Consider the case in which \(\beta _B = - \beta _A\). Then, since the regions have identical variance, \(w=1/2\) and \(\beta = 0\) even though the true association is nonzero in both countries. The regression coefficients in Savaris et al.1 should not lead one to conclude that, in either country, there is no association between the change in mobility and the change in deaths per million. Figure 1 shows the result of 10,000 simulated \(\hat{\beta}\) in which \(\beta _A = 10\) and \(\beta _B = -10\). In this case, \(var(X^A_t) = var(X^B_t)\) and variables are iid and normally distributed. As expected, sample estimates are distributed around the population value of \(\beta =0\).

Figure 1
figure 1

In-sample simulated \({\hat{\beta }}\) for 10,000 random draws with \(\Delta X_t^i \sim N(0,10)\), \(\varepsilon _t^i \sim N(0,1)\), and \(\Delta Y_t^i = \beta _i \Delta X_t^i + \varepsilon ^i_t\), for \(i = A, B\); \(T=1,000\); and \(\beta _A =10\), \(\beta _B = -10\). As expected the sample values are distributed around the true population value of \(\beta =0\).

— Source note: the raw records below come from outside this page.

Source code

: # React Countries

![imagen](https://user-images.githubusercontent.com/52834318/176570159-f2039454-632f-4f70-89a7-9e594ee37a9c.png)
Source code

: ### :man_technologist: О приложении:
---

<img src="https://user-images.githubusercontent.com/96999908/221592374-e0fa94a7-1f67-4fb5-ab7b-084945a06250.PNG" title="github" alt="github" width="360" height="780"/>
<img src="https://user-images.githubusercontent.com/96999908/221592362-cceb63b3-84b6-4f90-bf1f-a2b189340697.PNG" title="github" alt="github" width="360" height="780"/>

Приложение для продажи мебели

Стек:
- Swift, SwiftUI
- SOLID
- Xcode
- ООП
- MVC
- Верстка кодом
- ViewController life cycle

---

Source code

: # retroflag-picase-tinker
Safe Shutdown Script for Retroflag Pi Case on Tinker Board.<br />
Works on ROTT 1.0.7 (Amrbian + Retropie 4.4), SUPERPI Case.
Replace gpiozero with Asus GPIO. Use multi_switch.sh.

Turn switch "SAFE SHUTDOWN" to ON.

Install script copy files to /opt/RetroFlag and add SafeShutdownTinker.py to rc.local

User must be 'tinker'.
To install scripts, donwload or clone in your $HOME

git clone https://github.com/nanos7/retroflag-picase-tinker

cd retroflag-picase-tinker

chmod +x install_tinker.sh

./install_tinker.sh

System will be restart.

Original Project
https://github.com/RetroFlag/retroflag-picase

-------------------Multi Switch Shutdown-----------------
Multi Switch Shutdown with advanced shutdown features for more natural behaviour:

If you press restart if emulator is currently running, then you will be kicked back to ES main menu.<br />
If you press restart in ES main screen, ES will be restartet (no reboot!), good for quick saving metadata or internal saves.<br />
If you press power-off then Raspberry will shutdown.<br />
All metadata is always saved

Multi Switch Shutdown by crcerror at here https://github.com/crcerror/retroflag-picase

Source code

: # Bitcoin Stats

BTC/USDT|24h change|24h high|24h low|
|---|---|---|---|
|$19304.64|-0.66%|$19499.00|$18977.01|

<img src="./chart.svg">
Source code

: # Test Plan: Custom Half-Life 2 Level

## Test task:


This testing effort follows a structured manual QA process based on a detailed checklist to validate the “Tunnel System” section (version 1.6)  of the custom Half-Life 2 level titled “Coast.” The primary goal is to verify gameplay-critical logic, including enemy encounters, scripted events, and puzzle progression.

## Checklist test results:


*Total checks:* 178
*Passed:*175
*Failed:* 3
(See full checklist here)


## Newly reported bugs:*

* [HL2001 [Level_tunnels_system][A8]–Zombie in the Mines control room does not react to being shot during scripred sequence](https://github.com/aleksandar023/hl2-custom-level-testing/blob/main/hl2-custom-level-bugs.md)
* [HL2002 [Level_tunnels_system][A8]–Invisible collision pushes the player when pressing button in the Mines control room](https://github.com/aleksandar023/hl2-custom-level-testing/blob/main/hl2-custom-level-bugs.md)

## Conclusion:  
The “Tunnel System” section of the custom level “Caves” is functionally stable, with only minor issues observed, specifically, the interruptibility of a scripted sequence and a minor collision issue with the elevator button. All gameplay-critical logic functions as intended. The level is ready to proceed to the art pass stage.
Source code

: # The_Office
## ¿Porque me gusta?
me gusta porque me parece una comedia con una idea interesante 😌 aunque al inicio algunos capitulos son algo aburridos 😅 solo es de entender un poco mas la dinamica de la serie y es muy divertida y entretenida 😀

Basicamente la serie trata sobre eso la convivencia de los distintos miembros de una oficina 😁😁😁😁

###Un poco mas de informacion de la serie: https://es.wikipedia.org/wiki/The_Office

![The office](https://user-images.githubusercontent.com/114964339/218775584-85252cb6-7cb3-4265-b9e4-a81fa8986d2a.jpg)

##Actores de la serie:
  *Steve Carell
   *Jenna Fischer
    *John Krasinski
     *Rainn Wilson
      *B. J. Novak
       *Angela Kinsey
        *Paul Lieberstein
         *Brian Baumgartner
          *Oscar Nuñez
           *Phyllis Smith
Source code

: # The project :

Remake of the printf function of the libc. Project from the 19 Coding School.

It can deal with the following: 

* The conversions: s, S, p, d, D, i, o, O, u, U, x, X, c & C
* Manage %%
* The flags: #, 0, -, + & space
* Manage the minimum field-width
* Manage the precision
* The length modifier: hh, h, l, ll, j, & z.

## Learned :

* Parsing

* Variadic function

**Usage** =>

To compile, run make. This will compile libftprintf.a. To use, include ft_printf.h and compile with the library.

For \(\beta _A \ne \beta _B\), then, region-specific dynamics are heterogeneous and, as shown by Pesaran & Smith2, aggregating or pooling slopes can lead to biased estimates, making individual regressions for each group member preferable. If authors assume that \(\beta _A = \beta _B\) for each pair in their sample – i.e., homogeneous \(\beta\) –, then dynamic panels would have many advantages in terms of efficiency and use of instruments to circumvent endogeneity. In either case, their pairwise approach would not be appropriate.

In order to verify if “staying at home had an impact on mortality rates,” it would be necessary to address many other issues in the analysis, including, but not limited to, omitted variable bias, measurement error, and endogeneity of the regressors. However, as shown above, even in a purely correlational analysis, with no causality claims, the applied methodology will simply deliver a weighted-average of coefficients across the two regions. An estimated coefficient \(\beta \approx 0\) does not imply that there is no association between the variables in either country. Therefore, their conclusion does not follow from their regressions.